↓↓↓
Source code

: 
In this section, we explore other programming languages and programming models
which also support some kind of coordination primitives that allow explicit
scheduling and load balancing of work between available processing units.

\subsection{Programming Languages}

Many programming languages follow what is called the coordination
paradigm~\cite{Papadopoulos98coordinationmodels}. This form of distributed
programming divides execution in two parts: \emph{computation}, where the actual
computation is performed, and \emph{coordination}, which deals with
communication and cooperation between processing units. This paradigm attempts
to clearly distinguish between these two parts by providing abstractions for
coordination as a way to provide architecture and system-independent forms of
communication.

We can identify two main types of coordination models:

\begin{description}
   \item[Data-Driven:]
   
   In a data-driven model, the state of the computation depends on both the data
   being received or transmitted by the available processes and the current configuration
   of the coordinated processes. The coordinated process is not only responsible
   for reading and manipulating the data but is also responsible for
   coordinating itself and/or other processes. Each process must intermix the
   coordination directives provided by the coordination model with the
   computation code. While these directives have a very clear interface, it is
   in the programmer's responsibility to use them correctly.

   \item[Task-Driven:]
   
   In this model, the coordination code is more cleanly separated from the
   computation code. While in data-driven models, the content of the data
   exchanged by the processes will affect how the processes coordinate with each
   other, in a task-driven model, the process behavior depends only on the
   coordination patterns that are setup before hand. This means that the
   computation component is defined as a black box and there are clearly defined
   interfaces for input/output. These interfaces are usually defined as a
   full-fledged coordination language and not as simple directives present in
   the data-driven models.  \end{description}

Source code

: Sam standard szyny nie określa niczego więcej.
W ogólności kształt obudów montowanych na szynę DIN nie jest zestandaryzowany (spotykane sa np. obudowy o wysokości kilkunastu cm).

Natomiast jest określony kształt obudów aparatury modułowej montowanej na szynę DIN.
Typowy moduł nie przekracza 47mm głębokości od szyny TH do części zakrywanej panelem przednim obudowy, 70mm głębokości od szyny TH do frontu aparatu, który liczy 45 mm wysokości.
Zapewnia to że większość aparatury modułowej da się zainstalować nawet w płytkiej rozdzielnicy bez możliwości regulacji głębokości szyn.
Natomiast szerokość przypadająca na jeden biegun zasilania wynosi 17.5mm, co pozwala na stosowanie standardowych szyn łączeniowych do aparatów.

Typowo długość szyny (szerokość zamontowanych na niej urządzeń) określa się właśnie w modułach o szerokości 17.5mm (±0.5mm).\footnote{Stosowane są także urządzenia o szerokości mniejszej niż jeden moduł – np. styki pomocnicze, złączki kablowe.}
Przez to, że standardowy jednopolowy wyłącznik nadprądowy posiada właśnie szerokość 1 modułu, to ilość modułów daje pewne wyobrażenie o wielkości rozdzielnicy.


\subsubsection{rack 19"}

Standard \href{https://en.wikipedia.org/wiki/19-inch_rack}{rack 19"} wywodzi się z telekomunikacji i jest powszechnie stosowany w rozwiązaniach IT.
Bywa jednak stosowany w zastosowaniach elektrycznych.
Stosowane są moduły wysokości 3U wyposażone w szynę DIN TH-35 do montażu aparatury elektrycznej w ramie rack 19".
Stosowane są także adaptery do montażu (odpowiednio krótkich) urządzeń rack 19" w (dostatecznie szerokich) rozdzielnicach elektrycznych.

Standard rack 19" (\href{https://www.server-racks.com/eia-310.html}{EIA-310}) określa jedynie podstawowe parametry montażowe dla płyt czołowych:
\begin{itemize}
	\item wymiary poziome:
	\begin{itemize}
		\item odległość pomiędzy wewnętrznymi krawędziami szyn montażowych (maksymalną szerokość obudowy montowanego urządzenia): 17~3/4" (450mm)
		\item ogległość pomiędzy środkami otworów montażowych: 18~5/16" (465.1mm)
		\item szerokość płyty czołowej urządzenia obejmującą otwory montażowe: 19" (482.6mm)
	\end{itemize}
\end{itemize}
↑↑↑
§ **Assigned task**
Search the entries for the word "https" and show every line that has it.

§ **Result of the exercise**
Standard \href{https://en.wikipedia.org/wiki/19-inch_rack}{rack 19"} wywodzi się z telekomunikacji i jest powszechnie stosowany w rozwiązaniach IT.
Standard rack 19" (\href{https://www.server-racks.com/eia-310.html}{EIA-310}) określa jedynie podstawowe parametry montażowe dla płyt czołowych:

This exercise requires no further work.